Pompeo Defends Unilateralism
The U.S. is committed to leadership and national interest in a changed geopolitical landscape, said Michael Pompeo, Secretary of State, in a special session at the World Economic Forum Annual Meeting this week.
“Disruption is a positive development,” asserted Pompeo via video link, with the Lincoln Memorial in the background. “Over the past few years, all around the world, voters have tuned out politicians and political alliances that they thought weren’t representing their interests,” he said, citing the examples of Brexit, the rise of the five-star movement in Italy and the election of Donald Trump. (Trump abruptly scrapped plans to join other world leaders at the Forum being held in Davos, Switzerland, due to the ongoing government shutdown.)
Populations are questioning whether economic globalization is in their interests, he pointed out, and whether political protection is adequate against threats such as terrorism. “New winds are blowing across the world. Do they signal fair weather or foreshadow storm?”
“Nations matter,” Pompeo said. “No international body can stand up for a people as well as their own leaders can. Strong borders are the key to strong nations.”
He stressed the need for “sturdy alliances, built on key principles,” and noted that “economic security is national security,” citing the U.S.’ GDP and wage growth.
Questioning multilateralism, Pompeo said that global institutions, if they are to be preserved and strengthened, must be “reflective of the world order as it sits today. If they are not, we need to change them, we need to update them, we need to bring them into this century.”
Pompeo also addressed myriad threats around the world, foregrounding “China’s state-centered economic model, its belligerence toward its neighbors and its embrace of a totalitarian state at home.”
“There are those who say that superpower conflict between our two countries is inevitable,” he expanded on Sino-U.S. relations. “We don’t see it that way.”
While expressing optimism about the outcomes of trade negotiations, he warned that “the course of the relationship will be determined by the principles that America stands by: free and open seas, the capacity for nations to take their goods around the world, fair and reciprocal trade arrangements.”
“Investments in our two countries should be reciprocal,” he stressed, criticizing IP theft and forced technology transfer – “those aren’t fair arrangements, they’re not reciprocal agreements, they’re not the way free and fair trade ought to be conducted.”
Slowdown is Not Collapse
The recent trade disputes between the U.S. and China raise a number of questions about declining exports for both countries. “The trade war has come as a benefit in disguise,” says Jin Keyu, Professor of Economics, London School of Economics and Political Science, in a session at the World Economic Forum Annual Meeting. Jin argued that the dispute has provided external pressure on China to make needed reforms and open its economy.
For example, much of China’s credit remains in the financial sector or goes to state-owned enterprises.
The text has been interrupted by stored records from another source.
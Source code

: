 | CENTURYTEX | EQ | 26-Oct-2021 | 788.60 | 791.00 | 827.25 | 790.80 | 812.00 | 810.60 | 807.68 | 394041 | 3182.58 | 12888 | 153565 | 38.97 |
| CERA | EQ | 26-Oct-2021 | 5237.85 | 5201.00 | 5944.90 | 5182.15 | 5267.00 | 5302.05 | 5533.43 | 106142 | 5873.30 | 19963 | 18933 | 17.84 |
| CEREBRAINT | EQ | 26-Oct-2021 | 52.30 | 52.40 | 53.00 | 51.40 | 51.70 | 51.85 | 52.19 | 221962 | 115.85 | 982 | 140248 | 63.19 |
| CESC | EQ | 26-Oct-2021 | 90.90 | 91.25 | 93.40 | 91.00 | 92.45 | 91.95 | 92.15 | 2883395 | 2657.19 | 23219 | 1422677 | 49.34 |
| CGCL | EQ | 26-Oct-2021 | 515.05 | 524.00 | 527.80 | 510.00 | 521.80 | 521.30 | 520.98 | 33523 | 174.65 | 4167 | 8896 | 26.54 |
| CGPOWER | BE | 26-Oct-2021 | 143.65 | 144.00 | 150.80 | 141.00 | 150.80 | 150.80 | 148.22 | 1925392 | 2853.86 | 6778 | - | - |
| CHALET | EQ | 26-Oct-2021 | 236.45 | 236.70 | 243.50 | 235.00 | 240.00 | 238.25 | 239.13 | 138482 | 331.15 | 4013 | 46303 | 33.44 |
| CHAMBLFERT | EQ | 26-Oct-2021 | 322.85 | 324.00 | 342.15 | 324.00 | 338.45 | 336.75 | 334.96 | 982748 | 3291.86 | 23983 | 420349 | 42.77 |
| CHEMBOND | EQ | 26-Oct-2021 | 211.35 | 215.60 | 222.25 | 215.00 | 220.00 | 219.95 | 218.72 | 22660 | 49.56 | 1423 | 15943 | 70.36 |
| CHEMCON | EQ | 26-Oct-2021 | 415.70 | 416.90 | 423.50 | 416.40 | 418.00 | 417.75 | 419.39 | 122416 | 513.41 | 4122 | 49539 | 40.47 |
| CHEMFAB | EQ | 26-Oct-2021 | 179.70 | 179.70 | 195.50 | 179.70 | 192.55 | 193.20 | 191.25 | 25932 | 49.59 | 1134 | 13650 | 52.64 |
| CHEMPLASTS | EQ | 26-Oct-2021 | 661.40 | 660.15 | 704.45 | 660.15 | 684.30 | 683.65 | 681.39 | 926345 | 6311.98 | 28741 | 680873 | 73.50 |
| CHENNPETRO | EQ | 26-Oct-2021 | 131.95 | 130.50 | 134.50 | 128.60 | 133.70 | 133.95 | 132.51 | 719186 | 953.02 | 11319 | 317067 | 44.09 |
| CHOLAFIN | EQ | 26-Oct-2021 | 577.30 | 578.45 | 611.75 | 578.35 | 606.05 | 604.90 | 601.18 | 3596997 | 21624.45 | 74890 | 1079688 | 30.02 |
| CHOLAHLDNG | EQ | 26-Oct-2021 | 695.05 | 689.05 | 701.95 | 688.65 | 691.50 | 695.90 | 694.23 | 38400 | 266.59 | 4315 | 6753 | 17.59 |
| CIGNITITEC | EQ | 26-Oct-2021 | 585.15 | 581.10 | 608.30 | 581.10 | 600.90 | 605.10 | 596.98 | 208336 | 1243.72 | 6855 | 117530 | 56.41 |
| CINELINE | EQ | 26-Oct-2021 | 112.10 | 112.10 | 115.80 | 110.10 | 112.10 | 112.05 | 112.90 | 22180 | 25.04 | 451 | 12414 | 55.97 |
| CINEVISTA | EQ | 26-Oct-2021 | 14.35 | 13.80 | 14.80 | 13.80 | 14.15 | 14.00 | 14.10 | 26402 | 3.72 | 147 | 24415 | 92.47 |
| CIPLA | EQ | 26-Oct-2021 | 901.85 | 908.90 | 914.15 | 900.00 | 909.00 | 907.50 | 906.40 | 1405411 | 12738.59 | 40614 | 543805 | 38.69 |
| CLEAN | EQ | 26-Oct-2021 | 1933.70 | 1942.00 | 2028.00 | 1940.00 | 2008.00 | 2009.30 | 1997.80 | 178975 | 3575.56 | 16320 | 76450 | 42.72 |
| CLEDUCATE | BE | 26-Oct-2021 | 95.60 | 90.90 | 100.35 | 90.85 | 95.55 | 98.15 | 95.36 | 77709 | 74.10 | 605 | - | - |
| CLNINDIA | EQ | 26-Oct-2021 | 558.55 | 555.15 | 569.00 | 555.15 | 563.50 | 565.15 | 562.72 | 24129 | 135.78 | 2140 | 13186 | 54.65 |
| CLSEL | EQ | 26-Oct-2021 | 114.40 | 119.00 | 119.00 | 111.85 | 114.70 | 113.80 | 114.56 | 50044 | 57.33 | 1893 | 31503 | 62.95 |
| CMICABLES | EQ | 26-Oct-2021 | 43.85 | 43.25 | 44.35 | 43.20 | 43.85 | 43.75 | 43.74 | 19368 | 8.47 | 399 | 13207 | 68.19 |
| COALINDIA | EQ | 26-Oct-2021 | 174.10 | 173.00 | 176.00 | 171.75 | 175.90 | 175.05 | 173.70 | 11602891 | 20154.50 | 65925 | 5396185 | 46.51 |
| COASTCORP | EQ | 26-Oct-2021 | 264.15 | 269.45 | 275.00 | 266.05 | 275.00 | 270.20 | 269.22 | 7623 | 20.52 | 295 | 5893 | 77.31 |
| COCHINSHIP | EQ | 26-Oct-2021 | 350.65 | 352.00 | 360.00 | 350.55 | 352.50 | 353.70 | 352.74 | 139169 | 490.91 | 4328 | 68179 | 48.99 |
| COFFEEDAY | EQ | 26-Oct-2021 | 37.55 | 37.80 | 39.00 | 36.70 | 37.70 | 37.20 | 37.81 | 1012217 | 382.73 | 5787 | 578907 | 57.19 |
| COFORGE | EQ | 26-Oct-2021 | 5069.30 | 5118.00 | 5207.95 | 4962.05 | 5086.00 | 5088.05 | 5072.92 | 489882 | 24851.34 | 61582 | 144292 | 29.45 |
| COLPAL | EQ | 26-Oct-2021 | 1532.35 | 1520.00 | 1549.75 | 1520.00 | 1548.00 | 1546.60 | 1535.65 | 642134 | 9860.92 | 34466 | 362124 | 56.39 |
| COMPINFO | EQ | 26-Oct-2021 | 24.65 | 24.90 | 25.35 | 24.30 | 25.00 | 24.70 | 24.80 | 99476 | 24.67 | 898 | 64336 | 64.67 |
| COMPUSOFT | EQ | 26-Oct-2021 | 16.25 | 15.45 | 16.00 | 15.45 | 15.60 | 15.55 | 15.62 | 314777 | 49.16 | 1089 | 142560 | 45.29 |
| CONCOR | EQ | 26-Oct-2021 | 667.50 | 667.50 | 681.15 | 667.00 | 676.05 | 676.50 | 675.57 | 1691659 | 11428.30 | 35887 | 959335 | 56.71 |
Implementing reforms to make credit more available to Chinese households could help unleash the “latent dynamism of the private sector,” Jin says. Greater consumption from Chinese households could, in turn, offset declining consumer demand in other nations – one potential bright spot for the global economy.
Another source of risk involves high levels of government debt in the U.S. “We have a real problem in terms of the quantity of debt we have to sell to the world over the next several years,” said Ray Dalio, Chairman of Bridgewater Associates.
Historically, China has been a major international buyer of U.S. debt, but the recent trade dispute has raised questions about bilateral relations. However, Fang predicted that the political dispute would not affect the Chinese government’s interest in buying U.S. debt. “I don’t think China will in any way significantly reduce its investment into the US bond market,” he noted.
Slowing growth could pose risks for the global economy in 2019, as experts predict flattening or declining rates for economies ranging from the U.S. to Europe to China. However, “slowing down in China is not a collapse,” said Fang Xinghai, Vice-Chairman of the China Securities Regulatory Commission. Economic experts predict six percent growth in China for 2019, which is still relatively strong.